Ian McKellen is Don Antonio, a transparently-disguised mafia figure who self-glamourises himself as a Mister Naughty-But-Nice, overlording his squabbling community. In fact he revels in brutal domination, abuses friendship and relates more to his savage dogs than to his wife, yet his self-indulgent ramblings combined with a quasi-religious 'last supper' scene appear intended to encourage sentimental affection for the bullying old thug. Perhaps the Just-one-cornetto! accents affected by the cast were meant to enhance the charm of this synthetic story. Sean Mathias over-directed to distraction: characters striding around with props, moving chairs, shadow-boxing, polishing their shoes... ceaseless stage business which could not redeem a play that delivered a few sparse laughs but remains basically flawed. "Eduardo de Filippo was one of the great figures of European theatre. But this-" as The Guardian's Michael Billington tactfully puts it, "strikes me as one of his lesser pieces."

And still on things theatrical, I'm delighted to see our choice for Nevertheless Productions' in Frome Festival, Lullabies of Broadmoor, harvested a sheaf of 4-star reviews in Edinburgh before heading to London where Sam Marlow in The Times enthuses: "Steve Hennessy’s quartet of plays ooze violence (but) are thoughtful, compassionate and fascinating, too; superbly acted by a role-swapping, four-strong cast. Hennessy’s writing is playful and profound... four hours of drama that is disturbing, distressing, and richly absorbing."

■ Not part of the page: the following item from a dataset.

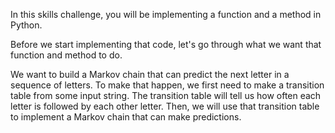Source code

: In this skills challenge, you will be implementing a function and a method in Python.

Before we start implementing that code, let's go through what we want that function and method to do.

We want to build a Markov chain that can predict the next letter in a sequence of letters. To make that happen, we first need to make a transition table from some input string. The transition table will tell us how often each letter is followed by each other letter. Then, we will use that transition table to implement a Markov chain that can make predictions.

Logophiles' corner: commentators are indignant about the new edition of the Oxford English Dictionary, bemoaning the loss of charabanc to make room for various johnny-come-lately terms. I don't think they need worry. Personally if I need to refer to such a vehicle I won't avoid that charming piece of franglais any more than I'll use the clumsy trendyism helicopter parenting to sneer at over-solicitous mums, and I guess most people will continue conversing to communicate rather than to be à la mode Oxford-stylee. But explosions of spleen against 'invasion of our language' are a frequent journalistic theme, interlopers generally being accused of transatlantic origin even when as Old English as gotten. Googling Americanisms raises a dust-storm of protest, petulance, carping and bickering. Zounds, I say. We can always use new words - and I'd like to propose one much needed, as an alternative to the hideous term fuck-buddy: a fwab - Friend With Added Benefits. All those in favour say aye or yeah according to preference.